**TASK TO COMPLETE:** Of the material below, the lines to be retyped are those from the line containing "https://frontend-project-lvl3-j94cco6dx-tatulart.vercel.app" through the line containing "## Learning Goals", inclusive; reproduce them exactly.
════════
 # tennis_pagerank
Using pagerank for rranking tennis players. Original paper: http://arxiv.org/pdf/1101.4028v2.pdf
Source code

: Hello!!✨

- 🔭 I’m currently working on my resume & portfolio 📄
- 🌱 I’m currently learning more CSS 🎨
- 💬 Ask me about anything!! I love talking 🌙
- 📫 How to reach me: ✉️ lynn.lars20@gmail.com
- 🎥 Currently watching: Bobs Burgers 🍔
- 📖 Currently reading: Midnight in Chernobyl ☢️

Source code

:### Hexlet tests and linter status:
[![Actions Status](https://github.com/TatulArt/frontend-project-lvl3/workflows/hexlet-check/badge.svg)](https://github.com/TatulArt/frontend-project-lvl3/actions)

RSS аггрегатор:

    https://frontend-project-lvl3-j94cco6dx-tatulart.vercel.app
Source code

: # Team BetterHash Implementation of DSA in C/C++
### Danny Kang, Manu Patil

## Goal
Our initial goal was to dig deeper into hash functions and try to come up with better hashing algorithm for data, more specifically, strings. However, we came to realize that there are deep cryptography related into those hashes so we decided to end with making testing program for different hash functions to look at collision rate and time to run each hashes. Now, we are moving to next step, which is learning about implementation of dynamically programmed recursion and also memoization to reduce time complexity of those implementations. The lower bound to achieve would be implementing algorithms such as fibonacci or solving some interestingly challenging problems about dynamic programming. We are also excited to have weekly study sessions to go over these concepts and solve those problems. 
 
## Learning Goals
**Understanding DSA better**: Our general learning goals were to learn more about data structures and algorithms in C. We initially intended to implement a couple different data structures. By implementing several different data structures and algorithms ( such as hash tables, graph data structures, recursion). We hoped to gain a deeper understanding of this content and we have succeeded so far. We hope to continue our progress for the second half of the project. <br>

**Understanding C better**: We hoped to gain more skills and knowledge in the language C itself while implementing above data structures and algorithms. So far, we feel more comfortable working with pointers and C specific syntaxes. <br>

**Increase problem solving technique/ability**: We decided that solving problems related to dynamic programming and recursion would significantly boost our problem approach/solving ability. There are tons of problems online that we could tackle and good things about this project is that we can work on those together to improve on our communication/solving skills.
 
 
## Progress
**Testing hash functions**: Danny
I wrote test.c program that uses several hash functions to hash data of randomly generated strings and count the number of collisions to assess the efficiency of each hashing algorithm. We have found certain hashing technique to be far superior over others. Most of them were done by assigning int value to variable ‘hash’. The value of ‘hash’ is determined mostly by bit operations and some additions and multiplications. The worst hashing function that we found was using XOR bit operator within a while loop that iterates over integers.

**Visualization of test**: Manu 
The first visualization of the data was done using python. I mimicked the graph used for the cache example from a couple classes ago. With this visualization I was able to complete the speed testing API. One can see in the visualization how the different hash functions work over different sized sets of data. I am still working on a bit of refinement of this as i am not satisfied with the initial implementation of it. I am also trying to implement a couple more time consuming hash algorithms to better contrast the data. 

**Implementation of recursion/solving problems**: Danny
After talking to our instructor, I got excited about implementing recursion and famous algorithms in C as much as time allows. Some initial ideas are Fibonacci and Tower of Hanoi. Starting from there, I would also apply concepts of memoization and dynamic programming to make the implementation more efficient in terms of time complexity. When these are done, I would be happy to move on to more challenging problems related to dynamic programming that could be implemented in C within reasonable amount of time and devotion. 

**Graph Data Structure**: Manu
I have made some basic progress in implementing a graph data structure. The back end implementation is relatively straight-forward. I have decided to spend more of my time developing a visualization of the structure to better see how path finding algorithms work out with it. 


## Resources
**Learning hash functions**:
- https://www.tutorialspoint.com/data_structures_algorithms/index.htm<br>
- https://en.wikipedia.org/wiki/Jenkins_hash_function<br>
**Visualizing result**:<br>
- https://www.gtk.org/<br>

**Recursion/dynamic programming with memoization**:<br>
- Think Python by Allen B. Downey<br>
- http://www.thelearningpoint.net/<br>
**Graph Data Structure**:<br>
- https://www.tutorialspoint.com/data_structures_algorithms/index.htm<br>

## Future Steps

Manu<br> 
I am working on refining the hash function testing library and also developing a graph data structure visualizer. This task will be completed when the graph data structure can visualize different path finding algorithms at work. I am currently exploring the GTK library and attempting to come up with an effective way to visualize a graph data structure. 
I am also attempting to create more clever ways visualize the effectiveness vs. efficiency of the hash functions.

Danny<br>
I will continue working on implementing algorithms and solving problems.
════════
**RESPONSE:**
    https://frontend-project-lvl3-j94cco6dx-tatulart.vercel.app
Source code

: # Team BetterHash Implementation of DSA in C/C++
### Danny Kang, Manu Patil

## Goal
Our initial goal was to dig deeper into hash functions and try to come up with better hashing algorithm for data, more specifically, strings. However, we came to realize that there are deep cryptography related into those hashes so we decided to end with making testing program for different hash functions to look at collision rate and time to run each hashes. Now, we are moving to next step, which is learning about implementation of dynamically programmed recursion and also memoization to reduce time complexity of those implementations. The lower bound to achieve would be implementing algorithms such as fibonacci or solving some interestingly challenging problems about dynamic programming. We are also excited to have weekly study sessions to go over these concepts and solve those problems. 
 
## Learning Goals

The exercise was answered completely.